Tonarigumi (neighborhood association) (隣組)

Tonarigumi
This is a system which used to be common throughout Japan but was not stipulated until 1940. It was ranked under a district association, organizing several families into one group, and aimed at higher efficiency of distribution and thought control. Details are described in this section.

It is a name of a pop song with lyrics written by Ippei OKAMOTO (out of copyright for the lyrics) and music by Nobuo IIDA, and sung by Tamaki TOKUYAMA. The lyrics were prepared to propagate the tonarigumi system during wartime, and the music has cheerful and lively tones to propagate it to the citizens, so the song was also used as theme music of 'Dorifu Daibakusho' (a popular TV program). See 'Tonarigumi (song)' (for lyrics 'Tonarigumi [music]'). Tonarigumi is a government-led system for maintaining neighborhood which was one of the bases of people's lives to support the fighting forces of the wartime regime during the Showa period.

Along with the National General Mobilization Act, Movement for General Mobilization of the National Spirit, and Movement for Strict Enforcement of Election, it was institutionalized through 'Outline of Control and Enhancement of Village Community Associations and District Associations, etc' (Neighborhood Association Enhancement Act) decided in 1939 and decreed by the Ministry of Home Affairs (Japan) in 1940. Making a group with five to ten families, it urged their solidarity and development of local autonomy, and was used for mobilization of citizens and obligatory supply of materials to the government, distribution of controlled goods, and defense activity against air raids during wartime. In 1947 after the defeat in World War II and the Pacific War, it was dissolved by the supreme commander of the General Headquarters of the Allied Powers.

Even today part of the activities which was conducted using the tonarigumi system has been succeeded to district associations, districts (not wards of government-ordinance-designated cities) and residents' associations.
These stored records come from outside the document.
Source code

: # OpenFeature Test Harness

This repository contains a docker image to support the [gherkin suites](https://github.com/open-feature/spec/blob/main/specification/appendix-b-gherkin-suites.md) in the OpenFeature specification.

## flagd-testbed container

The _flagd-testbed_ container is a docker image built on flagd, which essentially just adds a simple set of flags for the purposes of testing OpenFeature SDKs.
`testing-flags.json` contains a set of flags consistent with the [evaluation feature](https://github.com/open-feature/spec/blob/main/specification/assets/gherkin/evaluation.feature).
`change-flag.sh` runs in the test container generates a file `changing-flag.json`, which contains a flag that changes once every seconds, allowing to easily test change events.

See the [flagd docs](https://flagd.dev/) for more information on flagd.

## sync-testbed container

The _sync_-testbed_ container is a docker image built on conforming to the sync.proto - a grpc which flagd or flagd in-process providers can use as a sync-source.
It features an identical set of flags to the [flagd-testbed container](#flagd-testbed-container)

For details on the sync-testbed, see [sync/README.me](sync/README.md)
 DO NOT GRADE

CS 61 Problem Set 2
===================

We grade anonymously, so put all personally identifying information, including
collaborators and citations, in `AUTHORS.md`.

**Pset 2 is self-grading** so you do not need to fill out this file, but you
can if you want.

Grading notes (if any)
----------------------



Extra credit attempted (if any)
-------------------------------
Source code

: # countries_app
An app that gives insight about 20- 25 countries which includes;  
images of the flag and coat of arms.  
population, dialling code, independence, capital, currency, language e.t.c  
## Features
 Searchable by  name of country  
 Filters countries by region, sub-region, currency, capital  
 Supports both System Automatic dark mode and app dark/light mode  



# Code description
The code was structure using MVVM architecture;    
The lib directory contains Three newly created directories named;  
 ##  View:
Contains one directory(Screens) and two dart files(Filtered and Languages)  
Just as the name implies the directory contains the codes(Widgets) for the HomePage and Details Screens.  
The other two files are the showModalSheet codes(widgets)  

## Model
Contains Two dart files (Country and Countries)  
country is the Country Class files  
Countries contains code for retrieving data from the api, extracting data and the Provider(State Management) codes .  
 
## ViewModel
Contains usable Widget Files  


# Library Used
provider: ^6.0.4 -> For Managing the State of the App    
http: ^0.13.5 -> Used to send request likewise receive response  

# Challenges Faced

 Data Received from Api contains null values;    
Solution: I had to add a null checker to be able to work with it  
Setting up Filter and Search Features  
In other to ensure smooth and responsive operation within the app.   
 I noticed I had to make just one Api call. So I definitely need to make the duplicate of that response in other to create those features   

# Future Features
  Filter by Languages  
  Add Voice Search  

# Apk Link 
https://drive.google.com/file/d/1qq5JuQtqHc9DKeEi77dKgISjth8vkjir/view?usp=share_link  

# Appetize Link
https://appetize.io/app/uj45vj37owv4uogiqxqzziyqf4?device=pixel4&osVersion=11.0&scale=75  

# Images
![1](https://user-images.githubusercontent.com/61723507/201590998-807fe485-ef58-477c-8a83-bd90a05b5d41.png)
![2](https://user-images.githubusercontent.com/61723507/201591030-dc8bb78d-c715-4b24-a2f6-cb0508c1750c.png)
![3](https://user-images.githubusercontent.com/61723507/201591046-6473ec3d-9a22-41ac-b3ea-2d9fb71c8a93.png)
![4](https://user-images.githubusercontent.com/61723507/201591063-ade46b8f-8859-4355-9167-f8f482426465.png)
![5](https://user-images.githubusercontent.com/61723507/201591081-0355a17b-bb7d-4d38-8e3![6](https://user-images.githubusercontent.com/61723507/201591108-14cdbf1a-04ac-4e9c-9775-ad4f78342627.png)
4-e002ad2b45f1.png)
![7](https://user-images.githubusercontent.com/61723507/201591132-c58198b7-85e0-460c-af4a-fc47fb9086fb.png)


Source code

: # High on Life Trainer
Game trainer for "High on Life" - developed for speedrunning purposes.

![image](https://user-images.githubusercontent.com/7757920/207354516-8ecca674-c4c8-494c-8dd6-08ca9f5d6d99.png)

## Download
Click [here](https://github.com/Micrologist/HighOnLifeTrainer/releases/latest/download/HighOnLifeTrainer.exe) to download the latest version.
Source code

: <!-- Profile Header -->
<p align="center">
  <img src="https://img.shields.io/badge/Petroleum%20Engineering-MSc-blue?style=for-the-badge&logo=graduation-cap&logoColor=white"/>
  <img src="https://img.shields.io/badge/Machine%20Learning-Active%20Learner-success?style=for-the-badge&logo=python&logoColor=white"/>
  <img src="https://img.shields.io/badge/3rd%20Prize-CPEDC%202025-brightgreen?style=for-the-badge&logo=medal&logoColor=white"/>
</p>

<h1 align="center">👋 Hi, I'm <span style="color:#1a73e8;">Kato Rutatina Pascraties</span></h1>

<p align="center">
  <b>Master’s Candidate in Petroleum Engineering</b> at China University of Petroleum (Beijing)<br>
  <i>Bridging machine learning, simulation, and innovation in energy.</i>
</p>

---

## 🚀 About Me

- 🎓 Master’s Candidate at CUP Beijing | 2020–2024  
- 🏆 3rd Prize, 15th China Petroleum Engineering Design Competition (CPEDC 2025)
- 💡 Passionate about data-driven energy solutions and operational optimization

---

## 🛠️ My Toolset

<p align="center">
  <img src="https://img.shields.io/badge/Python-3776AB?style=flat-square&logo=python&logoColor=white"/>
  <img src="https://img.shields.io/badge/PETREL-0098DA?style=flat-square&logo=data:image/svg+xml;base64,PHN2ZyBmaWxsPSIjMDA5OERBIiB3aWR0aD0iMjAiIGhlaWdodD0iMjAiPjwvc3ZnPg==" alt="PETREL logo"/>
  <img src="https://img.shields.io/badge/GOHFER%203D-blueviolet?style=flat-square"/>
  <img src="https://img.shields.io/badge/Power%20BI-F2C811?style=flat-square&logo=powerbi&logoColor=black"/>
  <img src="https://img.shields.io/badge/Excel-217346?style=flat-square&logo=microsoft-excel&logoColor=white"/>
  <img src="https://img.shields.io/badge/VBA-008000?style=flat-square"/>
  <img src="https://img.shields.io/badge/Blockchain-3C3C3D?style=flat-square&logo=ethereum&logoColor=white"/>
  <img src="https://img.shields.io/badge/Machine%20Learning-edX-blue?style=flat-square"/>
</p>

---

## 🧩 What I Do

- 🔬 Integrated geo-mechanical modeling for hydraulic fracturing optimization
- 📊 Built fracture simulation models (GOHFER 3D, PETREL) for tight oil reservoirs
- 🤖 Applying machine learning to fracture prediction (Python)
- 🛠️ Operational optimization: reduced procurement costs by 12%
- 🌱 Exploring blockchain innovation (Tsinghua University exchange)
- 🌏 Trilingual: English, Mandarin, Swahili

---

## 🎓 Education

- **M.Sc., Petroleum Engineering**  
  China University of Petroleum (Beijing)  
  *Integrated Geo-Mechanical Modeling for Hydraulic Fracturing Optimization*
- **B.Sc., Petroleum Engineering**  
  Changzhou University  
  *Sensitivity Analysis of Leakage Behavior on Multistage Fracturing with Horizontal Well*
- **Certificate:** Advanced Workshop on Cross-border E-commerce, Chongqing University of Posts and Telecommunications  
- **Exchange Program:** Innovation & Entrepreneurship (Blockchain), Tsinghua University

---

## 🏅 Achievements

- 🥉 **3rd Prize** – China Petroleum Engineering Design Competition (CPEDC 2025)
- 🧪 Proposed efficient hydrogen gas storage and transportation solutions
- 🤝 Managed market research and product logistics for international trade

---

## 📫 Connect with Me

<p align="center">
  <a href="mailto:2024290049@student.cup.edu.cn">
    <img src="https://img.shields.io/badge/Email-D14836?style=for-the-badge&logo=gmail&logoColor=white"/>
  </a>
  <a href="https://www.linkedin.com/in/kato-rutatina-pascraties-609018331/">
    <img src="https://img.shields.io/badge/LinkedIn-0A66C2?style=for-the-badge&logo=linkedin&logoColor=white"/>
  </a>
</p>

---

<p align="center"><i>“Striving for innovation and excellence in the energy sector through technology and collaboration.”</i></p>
In some local areas, relations within neighboring districts and residents have become weak mainly due to increase of one-room condos in which singles and nuclear families live, while other areas have problems over whether to become parishioners of a local Shinto shrine and contributing to rites and festivals of the shrine.

In some areas such as Kyoto City, tonarigumi remains even today (=>positioning of former school districts in Kyoto).